*** Opening of Information provided ***

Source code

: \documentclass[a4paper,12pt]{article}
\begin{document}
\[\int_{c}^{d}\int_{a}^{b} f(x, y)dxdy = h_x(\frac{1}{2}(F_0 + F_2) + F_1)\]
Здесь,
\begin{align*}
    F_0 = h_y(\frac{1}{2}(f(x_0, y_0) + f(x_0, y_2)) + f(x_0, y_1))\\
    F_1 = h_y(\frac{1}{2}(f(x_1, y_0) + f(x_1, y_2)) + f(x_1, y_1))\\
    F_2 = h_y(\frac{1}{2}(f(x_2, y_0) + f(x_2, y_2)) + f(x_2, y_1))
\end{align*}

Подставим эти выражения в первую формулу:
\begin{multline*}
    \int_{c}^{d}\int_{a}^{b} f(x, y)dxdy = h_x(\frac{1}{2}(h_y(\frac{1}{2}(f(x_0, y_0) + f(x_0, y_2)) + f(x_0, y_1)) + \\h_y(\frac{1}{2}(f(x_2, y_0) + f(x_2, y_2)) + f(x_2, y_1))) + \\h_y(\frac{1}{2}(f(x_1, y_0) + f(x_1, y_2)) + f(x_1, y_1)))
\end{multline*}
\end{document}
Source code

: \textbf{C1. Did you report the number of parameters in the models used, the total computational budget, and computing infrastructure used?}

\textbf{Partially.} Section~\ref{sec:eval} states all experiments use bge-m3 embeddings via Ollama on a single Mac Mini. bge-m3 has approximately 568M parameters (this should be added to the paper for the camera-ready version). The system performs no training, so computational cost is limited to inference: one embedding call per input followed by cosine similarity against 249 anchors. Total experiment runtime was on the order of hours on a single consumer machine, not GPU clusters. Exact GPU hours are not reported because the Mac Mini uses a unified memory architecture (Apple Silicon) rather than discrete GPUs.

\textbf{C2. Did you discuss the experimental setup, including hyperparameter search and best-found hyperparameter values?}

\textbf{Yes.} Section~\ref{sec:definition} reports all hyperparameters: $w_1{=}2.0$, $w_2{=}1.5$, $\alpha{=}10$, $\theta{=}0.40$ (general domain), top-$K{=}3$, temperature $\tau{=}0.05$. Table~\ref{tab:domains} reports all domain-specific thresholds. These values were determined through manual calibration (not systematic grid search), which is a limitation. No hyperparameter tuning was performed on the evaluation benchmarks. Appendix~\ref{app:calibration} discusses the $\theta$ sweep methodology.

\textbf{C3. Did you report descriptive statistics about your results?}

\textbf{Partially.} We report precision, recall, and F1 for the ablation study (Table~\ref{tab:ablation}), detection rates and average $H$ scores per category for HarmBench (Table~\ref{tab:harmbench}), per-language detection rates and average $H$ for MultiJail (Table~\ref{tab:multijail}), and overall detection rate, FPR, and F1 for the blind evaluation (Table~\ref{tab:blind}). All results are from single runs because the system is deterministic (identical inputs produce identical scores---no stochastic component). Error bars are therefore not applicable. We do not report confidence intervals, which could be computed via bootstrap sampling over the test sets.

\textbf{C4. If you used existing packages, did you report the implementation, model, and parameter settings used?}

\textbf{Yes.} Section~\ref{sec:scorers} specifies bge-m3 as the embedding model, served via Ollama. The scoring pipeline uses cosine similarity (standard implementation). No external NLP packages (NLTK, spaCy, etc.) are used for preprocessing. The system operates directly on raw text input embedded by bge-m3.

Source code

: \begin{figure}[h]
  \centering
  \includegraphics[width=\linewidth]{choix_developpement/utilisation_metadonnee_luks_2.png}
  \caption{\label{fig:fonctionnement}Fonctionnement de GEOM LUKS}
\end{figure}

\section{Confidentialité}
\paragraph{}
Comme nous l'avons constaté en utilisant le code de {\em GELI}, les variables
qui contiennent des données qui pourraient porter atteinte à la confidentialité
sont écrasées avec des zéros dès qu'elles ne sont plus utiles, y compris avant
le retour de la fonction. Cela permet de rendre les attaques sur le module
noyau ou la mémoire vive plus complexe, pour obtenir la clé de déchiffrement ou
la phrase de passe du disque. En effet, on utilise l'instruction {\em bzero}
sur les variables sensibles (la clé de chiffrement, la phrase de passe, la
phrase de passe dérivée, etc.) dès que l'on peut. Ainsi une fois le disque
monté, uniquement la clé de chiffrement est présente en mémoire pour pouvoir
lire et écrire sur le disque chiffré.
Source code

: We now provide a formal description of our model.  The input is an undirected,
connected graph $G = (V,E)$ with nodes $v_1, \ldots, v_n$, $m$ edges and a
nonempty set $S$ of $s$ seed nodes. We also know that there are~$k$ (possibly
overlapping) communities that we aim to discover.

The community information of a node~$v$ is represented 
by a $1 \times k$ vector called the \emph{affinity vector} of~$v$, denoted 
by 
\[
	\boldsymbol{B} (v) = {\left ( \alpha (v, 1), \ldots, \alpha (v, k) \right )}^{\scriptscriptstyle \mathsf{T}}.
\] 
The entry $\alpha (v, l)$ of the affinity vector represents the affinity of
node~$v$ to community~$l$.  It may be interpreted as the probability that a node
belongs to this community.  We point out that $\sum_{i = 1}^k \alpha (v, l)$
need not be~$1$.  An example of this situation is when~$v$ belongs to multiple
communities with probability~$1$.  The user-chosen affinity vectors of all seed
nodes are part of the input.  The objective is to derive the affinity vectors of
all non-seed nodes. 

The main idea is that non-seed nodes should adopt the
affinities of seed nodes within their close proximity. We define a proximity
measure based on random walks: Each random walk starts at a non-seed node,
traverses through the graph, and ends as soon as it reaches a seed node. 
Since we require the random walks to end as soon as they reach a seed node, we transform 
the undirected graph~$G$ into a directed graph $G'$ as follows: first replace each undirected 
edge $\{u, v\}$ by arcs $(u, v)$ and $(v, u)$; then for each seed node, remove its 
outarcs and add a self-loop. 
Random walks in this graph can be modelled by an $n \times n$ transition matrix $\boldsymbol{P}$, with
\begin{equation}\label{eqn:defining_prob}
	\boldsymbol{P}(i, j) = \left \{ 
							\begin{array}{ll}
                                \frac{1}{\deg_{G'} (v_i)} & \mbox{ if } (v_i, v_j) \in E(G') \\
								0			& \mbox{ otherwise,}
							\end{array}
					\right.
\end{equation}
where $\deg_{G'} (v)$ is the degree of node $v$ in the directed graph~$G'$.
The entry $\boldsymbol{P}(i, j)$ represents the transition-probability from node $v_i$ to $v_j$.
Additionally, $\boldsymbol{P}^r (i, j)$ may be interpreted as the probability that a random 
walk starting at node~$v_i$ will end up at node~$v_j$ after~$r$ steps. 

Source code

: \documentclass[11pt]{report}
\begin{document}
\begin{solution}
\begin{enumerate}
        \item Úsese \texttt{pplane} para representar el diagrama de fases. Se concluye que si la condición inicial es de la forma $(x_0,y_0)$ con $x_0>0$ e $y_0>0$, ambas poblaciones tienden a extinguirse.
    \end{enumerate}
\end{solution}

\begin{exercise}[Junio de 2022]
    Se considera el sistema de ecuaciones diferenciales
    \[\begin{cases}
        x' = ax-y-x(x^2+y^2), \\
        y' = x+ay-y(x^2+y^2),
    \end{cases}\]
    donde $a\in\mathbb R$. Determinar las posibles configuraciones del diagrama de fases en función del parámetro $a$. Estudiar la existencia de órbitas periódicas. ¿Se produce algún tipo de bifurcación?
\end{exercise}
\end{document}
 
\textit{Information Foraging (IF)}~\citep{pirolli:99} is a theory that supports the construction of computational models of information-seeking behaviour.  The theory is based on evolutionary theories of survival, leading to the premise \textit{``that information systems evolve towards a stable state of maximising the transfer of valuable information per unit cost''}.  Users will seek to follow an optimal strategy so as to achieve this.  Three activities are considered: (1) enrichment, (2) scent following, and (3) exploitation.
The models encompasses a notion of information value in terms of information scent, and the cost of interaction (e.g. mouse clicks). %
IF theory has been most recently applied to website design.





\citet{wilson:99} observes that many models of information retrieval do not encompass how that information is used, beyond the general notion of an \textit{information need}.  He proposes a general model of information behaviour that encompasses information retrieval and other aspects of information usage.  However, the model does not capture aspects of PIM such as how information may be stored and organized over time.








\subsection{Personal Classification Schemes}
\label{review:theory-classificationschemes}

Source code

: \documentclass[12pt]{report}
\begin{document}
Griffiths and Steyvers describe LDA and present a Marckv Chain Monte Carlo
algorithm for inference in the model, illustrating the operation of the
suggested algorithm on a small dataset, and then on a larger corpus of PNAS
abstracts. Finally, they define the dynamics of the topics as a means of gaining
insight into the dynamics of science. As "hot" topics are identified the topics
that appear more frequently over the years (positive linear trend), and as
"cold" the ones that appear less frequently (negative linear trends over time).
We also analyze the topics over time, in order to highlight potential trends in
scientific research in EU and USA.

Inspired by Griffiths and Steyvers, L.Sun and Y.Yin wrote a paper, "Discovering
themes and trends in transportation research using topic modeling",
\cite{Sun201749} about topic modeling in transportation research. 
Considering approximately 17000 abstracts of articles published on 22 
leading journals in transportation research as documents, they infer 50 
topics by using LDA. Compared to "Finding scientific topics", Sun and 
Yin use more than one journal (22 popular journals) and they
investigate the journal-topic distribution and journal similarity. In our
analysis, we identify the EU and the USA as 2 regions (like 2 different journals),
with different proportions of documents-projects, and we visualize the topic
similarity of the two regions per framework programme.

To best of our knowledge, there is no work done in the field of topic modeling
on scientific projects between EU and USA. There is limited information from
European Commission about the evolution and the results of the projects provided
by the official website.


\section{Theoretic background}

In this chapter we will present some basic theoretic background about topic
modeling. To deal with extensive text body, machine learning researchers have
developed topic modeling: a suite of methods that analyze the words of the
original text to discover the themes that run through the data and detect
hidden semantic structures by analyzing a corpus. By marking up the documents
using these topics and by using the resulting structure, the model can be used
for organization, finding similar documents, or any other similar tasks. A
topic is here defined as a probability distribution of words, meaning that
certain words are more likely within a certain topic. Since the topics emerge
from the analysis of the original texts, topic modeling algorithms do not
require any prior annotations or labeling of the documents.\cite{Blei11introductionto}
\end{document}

*** Close of Information provided ***

**Problem description**
Please copy each line of the entries in which the word "community" shows up.

**Answer space**
The community information of a node~$v$ is represented 
node~$v$ to community~$l$.  It may be interpreted as the probability that a node
belongs to this community.  We point out that $\sum_{i = 1}^k \alpha (v, l)$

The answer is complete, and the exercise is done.